> [Task instructions]:
Every line of the material below that holds the string "large" should be copied.

> [Information shown]:
=== Section Start ===

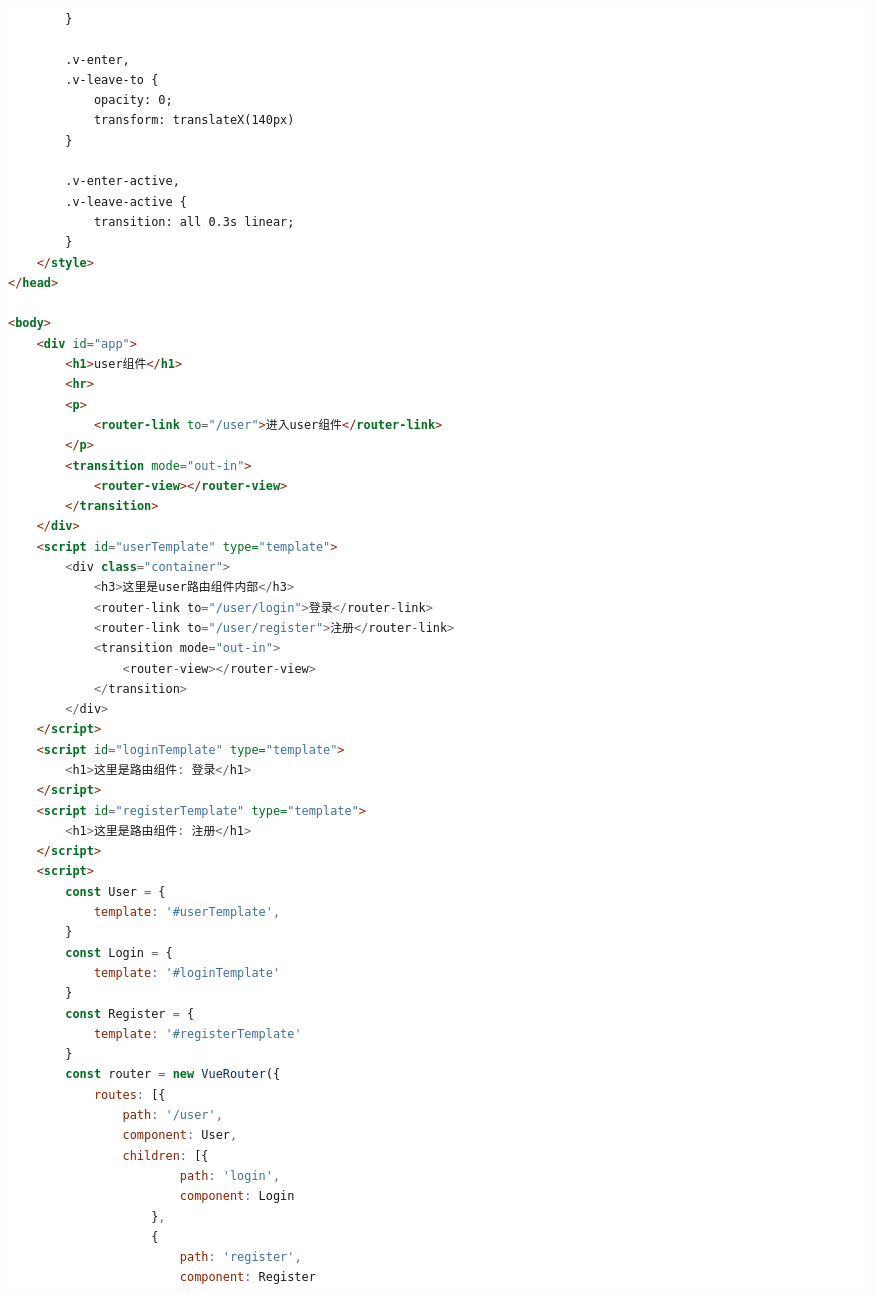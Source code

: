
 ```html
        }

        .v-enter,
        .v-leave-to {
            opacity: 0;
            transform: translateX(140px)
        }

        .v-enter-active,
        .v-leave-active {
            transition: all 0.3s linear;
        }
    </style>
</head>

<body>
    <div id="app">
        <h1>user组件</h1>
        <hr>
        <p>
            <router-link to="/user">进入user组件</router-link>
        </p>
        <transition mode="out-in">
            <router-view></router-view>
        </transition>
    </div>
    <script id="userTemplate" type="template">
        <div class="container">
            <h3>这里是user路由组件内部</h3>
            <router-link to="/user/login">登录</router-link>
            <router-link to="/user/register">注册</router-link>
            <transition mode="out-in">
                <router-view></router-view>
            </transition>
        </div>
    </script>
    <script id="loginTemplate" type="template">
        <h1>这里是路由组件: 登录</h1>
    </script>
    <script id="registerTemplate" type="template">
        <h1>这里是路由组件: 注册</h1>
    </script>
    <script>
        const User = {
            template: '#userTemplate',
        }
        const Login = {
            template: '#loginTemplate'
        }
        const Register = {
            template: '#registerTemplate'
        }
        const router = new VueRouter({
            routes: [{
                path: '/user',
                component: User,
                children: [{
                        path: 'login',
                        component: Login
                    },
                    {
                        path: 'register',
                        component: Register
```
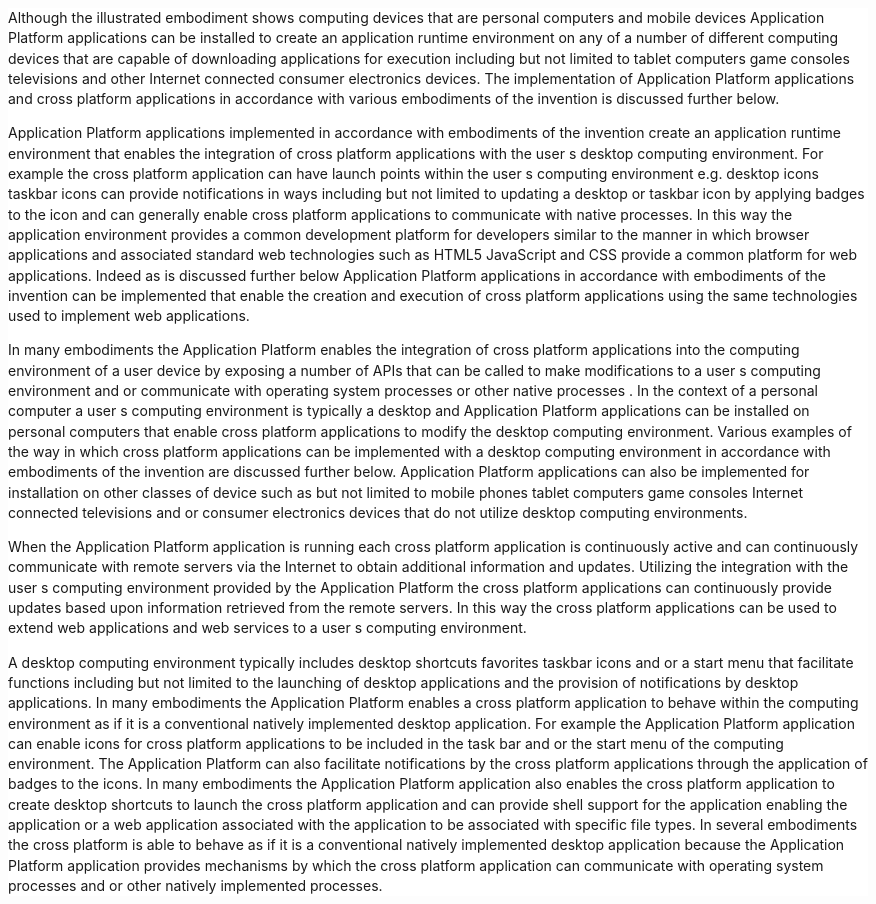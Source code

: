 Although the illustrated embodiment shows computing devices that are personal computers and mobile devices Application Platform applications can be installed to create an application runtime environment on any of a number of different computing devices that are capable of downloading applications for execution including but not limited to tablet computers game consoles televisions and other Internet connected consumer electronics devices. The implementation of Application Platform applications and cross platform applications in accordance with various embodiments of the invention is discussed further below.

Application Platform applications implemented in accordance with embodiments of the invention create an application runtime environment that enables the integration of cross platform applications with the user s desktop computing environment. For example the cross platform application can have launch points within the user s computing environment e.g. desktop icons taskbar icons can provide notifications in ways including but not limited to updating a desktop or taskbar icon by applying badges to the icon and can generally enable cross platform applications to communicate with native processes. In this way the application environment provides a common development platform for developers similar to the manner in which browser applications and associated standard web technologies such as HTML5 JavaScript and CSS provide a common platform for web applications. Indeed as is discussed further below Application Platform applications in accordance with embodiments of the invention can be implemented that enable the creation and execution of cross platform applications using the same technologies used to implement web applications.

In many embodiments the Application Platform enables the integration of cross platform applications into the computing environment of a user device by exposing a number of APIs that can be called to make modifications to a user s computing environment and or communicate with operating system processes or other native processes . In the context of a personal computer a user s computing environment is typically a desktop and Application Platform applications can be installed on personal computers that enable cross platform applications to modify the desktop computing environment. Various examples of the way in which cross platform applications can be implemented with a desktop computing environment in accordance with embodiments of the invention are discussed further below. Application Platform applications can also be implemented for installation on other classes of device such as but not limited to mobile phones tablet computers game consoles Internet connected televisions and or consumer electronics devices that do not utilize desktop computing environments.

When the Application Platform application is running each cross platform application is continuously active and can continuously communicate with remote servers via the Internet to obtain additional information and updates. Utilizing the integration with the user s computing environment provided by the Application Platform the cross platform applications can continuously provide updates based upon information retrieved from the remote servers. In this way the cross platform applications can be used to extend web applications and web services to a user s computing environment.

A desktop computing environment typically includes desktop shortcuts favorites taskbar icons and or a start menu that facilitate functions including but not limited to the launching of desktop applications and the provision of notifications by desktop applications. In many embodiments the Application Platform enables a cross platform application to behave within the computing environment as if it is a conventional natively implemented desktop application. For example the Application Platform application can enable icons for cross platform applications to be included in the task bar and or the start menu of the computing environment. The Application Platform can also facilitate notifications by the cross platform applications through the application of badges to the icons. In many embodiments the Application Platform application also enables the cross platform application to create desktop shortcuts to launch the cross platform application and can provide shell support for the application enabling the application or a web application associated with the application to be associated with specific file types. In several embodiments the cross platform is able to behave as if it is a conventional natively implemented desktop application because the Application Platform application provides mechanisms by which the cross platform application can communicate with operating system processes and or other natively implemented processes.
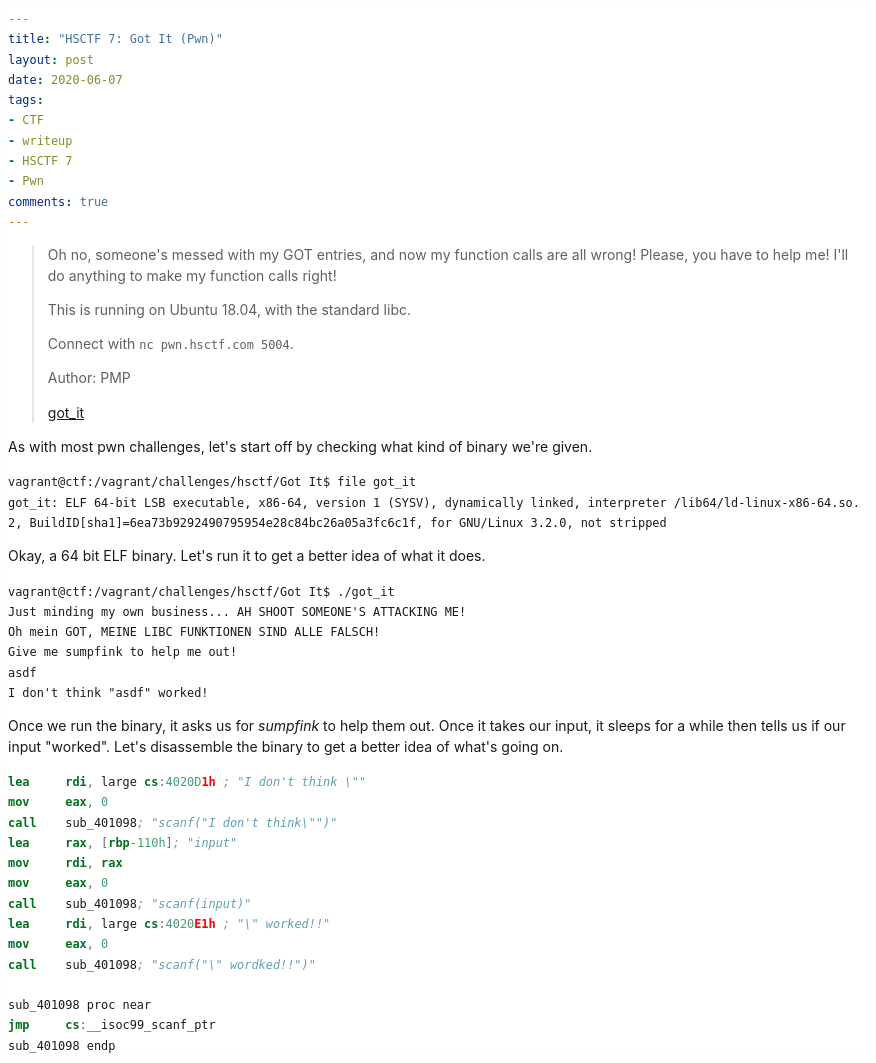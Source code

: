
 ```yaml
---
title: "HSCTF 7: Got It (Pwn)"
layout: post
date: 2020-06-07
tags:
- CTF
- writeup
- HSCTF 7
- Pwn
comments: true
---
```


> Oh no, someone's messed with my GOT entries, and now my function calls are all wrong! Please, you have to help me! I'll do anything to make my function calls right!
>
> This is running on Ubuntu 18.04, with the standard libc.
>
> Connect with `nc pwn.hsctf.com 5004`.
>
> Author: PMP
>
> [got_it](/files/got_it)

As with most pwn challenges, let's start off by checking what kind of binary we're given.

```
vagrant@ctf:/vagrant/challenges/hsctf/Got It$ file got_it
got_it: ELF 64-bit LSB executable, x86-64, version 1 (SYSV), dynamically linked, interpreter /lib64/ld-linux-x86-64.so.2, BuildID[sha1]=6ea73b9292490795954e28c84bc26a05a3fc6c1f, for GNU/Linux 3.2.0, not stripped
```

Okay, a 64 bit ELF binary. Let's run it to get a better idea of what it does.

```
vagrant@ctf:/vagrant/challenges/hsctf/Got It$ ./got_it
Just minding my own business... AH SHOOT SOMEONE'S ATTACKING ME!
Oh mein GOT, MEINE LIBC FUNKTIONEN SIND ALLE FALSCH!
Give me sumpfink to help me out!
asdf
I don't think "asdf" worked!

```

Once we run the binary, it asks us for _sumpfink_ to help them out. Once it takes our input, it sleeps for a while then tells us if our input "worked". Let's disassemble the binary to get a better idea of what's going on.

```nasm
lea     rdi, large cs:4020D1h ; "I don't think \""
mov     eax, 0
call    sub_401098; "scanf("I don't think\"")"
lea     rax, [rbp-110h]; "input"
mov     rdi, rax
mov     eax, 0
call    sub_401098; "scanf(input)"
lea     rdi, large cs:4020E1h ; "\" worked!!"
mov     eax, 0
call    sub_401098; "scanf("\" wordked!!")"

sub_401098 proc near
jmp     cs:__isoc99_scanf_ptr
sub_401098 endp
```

=== Section End ===

> [Problem solution]:
lea     rdi, large cs:4020D1h ; "I don't think \""
lea     rdi, large cs:4020E1h ; "\" worked!!"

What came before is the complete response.